Jaminan Kesehatan Kala Pandemi



Oleh: Desi Anggraini
Pendidik Palembang
O
Ikatan Pedagang Pasar Indonesia (IKPPI) mencatat sebanyak 529 pedagang positif Corona (Covid-19) di Indonesia. Kemudian, di antara ratusan pedagang yang positif Corona tersebut sebanyak 29 orang meninggal dunia.
Ketua Bidang Keanggotaan DPP IKAPP, Dimas Hermadiyansyah mengatakan, saat ini terdapat 13.450 pasar tradisional yang tersebar di seluruh wilayah tanah air.
Sebanyak 12,3 juta orang tercatat menjadi pedagang di pasar tersebut. Angka itu belum termasuk para pemasok barang, PKL, kuli panggul, serta jejaring rantai di pasar tradisional.
"Kami DPP IKAPPI mencatat data kasus Covid-19 di pasar seluruh Indonesia adalah 529 ditambah laporan terbaru yang kami terima dari Sumatera Selatan ada 19 temuan baru kasus Covid di Pasar Kebun Semai Sekip Palembang. Jadi total kami mencatat perhari ini Positif Covid-19 di pasar sebanyak 529 orang dan yang meninggal sebanyak 29 orang," ujar Dimas dalam keterangannya, Sabtu (12/6/2020).
Dimas mengaku, pihaknya khawatir banyaknya pedagang yang terpapar Corona berdampak pada kehilangan mata pencarian 12 juta para pedagang lantaran masyarakat yang takut berbelanja di pasar tradisional.

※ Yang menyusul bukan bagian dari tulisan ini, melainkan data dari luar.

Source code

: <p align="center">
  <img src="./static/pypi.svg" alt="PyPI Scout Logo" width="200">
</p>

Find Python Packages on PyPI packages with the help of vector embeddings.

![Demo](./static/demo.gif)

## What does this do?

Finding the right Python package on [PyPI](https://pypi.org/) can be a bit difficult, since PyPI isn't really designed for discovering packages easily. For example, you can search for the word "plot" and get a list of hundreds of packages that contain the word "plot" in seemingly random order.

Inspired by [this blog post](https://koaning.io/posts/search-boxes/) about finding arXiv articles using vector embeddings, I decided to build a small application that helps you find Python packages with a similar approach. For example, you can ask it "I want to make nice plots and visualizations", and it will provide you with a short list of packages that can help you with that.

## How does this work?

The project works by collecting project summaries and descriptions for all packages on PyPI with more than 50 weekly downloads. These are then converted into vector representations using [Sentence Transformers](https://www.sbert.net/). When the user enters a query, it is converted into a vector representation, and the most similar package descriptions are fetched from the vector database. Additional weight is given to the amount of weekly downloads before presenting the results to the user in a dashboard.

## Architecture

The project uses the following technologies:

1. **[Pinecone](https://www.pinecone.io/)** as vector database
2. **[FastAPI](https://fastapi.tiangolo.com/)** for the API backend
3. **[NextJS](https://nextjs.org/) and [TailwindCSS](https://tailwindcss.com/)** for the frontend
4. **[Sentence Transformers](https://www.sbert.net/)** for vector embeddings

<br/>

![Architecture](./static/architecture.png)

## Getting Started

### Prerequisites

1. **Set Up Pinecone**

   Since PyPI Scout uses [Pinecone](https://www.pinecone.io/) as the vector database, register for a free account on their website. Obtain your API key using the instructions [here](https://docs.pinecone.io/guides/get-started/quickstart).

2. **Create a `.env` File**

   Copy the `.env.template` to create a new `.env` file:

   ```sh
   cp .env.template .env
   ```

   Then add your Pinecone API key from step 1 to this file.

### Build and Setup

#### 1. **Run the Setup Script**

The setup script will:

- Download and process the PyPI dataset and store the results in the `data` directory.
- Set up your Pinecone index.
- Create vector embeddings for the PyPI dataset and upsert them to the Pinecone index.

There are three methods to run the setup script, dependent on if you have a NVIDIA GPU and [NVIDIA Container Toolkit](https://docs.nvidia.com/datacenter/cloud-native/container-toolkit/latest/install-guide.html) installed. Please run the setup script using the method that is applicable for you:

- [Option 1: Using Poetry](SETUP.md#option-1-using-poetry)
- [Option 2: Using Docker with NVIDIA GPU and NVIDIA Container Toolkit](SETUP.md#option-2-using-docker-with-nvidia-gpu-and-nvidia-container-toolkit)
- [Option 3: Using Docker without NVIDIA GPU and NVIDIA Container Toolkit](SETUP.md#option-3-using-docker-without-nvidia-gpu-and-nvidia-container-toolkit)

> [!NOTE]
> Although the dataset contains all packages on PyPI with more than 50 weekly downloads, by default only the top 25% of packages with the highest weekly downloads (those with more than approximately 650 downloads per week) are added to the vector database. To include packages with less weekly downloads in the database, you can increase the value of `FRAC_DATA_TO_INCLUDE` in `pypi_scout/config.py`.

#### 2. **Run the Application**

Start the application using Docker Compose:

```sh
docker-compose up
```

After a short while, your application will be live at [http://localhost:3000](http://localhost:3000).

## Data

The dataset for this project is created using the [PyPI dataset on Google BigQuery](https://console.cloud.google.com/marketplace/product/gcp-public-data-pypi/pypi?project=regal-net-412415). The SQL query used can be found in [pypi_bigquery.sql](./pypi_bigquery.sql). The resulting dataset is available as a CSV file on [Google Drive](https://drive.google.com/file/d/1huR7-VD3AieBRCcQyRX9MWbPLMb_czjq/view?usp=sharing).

Ia pun mendorong agar pemerintah lebih gencar dalam melakukan program penanganan Covid-19 di pasar. Seperti program sosialisasi bahaya Covid-19, pelaksanaan protokol kesehatan, bantuan penyediaan masker maupun hand sanitizer untuk pedagang, serta penyemprotan disinfektan secara rutin saat pasar berhenti beroperasi.
"Kami DPP IKAPPI akan terus memantau perkembangan data kasus di pasar tradisional sambil terus melakukan penyadaran kepada rekan-rekan pedagang agar memperhatikan protokol kesehatan di pasar, dan tentunya kami tidak bisa melakukan ini sendiri. Sehingga perlu bantuan pemerintah dan stake holder yang lain agar tidak ada lagi kasus penyebaran Covid-19 di pasar," pungkasnya.
(okenews, 13/06/2020)
Kepentingan Ekonomi, yang menjadi standar Kapitalis membuat pemerintah melakukan pelonggaran PSBB, padahal sejatinya Corona belumlah usai. Hal ini disebabkan oleh beberapa alasan diantaranya :
Pertama karena alasan ekonomi, dan yang kedua karena kesulitan negara menjamin kebutuhan masyarakat saat pandemi.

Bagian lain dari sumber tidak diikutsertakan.